» **TASK STATEMENT**
Look over the entries and say how many lines include the word "Chef". Only the number, please.

---------- EXTRACTED ENTRIES ----------

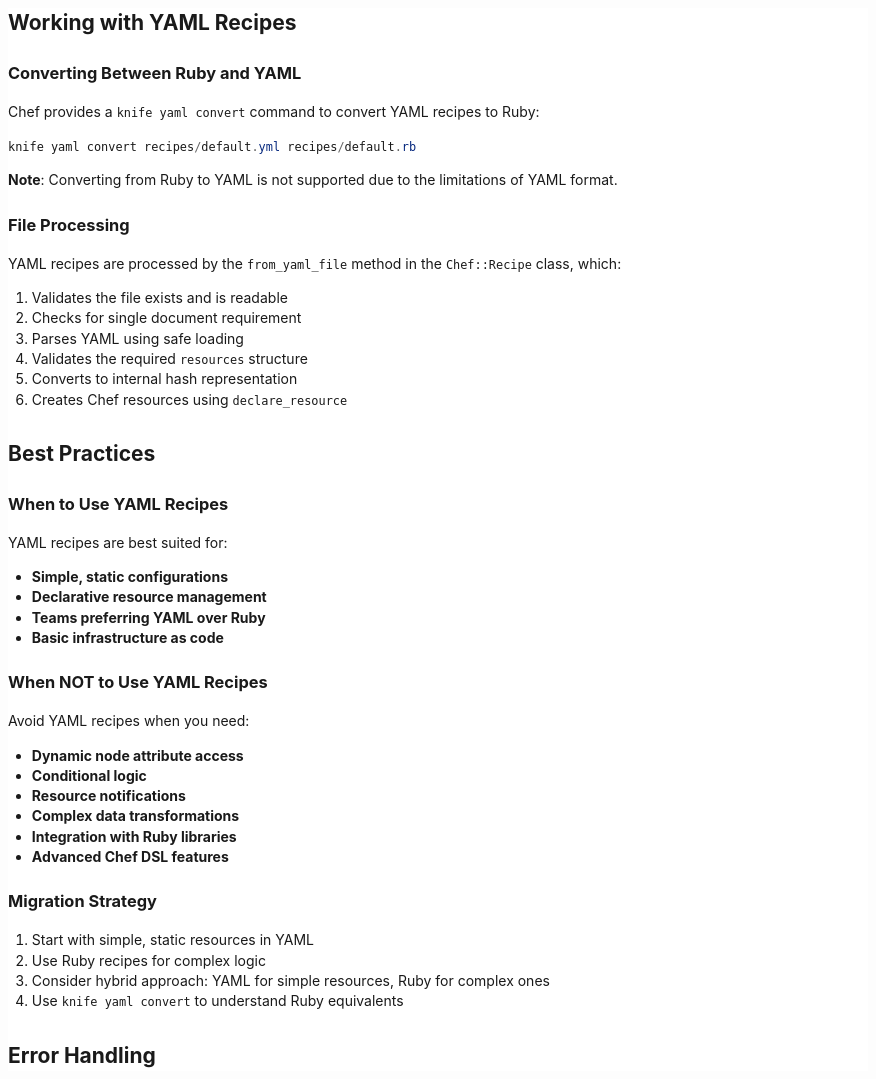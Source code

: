 ## Working with YAML Recipes

### Converting Between Ruby and YAML

Chef provides a `knife yaml convert` command to convert YAML recipes to Ruby:

```powershell
knife yaml convert recipes/default.yml recipes/default.rb
```

**Note**: Converting from Ruby to YAML is not supported due to the limitations of YAML format.

### File Processing

YAML recipes are processed by the `from_yaml_file` method in the `Chef::Recipe` class, which:

1. Validates the file exists and is readable
2. Checks for single document requirement
3. Parses YAML using safe loading
4. Validates the required `resources` structure
5. Converts to internal hash representation
6. Creates Chef resources using `declare_resource`

## Best Practices

### When to Use YAML Recipes

YAML recipes are best suited for:

- **Simple, static configurations**
- **Declarative resource management**
- **Teams preferring YAML over Ruby**
- **Basic infrastructure as code**

### When NOT to Use YAML Recipes

Avoid YAML recipes when you need:

- **Dynamic node attribute access**
- **Conditional logic**
- **Resource notifications**
- **Complex data transformations**
- **Integration with Ruby libraries**
- **Advanced Chef DSL features**

### Migration Strategy

1. Start with simple, static resources in YAML
2. Use Ruby recipes for complex logic
3. Consider hybrid approach: YAML for simple resources, Ruby for complex ones
4. Use `knife yaml convert` to understand Ruby equivalents

## Error Handling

----------

» **TASK RESULT**
4